Among the entries below, copy every line that carries the word "available".

## Material provided:
########################################

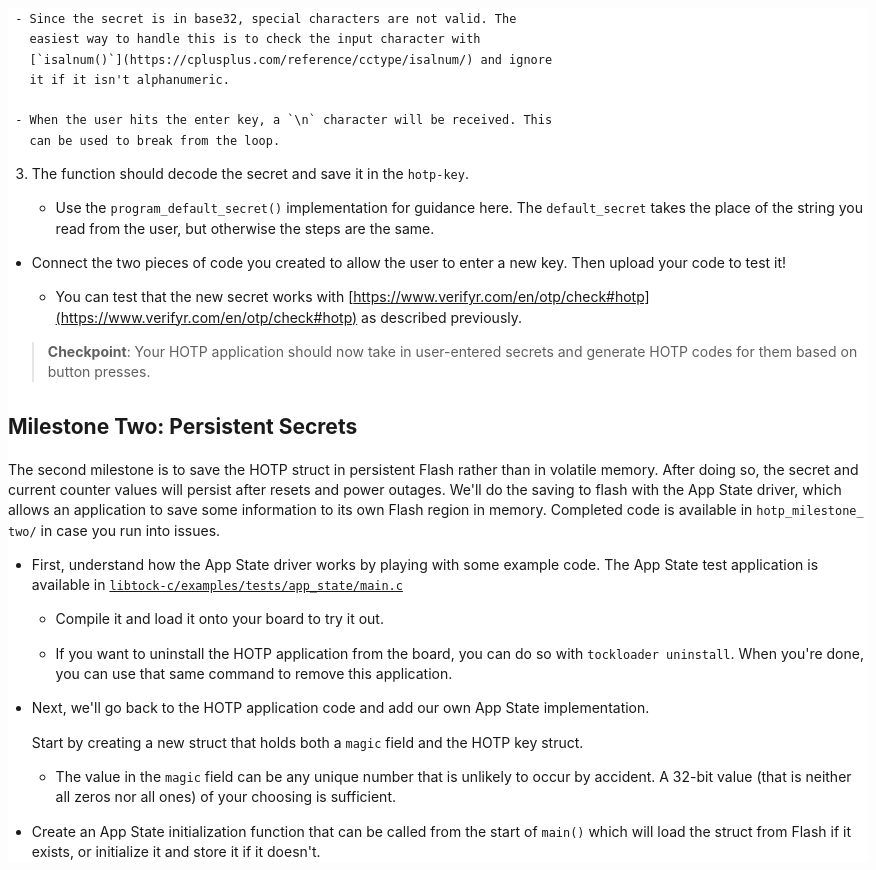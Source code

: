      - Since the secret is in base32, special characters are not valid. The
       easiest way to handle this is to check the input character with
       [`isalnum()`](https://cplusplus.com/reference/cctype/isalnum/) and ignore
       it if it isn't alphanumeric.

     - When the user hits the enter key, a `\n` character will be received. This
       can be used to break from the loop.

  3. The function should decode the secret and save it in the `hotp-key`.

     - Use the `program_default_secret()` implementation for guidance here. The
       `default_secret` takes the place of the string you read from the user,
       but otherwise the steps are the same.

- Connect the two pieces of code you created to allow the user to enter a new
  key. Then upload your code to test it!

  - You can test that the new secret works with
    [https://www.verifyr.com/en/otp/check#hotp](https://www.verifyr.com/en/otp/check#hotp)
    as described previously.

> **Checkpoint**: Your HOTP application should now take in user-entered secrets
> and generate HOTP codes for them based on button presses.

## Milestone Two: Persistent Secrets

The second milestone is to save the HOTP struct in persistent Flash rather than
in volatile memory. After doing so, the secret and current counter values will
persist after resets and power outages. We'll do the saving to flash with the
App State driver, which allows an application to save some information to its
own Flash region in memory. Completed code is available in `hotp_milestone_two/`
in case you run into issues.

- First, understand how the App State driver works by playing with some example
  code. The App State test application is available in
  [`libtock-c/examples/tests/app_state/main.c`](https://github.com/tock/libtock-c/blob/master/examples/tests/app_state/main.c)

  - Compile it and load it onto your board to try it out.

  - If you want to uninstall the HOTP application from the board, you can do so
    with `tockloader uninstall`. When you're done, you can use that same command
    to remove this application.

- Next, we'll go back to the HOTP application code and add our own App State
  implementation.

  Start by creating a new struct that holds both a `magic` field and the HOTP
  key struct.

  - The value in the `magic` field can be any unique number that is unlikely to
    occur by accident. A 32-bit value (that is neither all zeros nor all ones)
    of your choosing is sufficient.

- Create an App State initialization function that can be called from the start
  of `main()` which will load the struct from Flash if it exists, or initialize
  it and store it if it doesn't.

########################################

## Result for this task:
own Flash region in memory. Completed code is available in `hotp_milestone_two/`
  code. The App State test application is available in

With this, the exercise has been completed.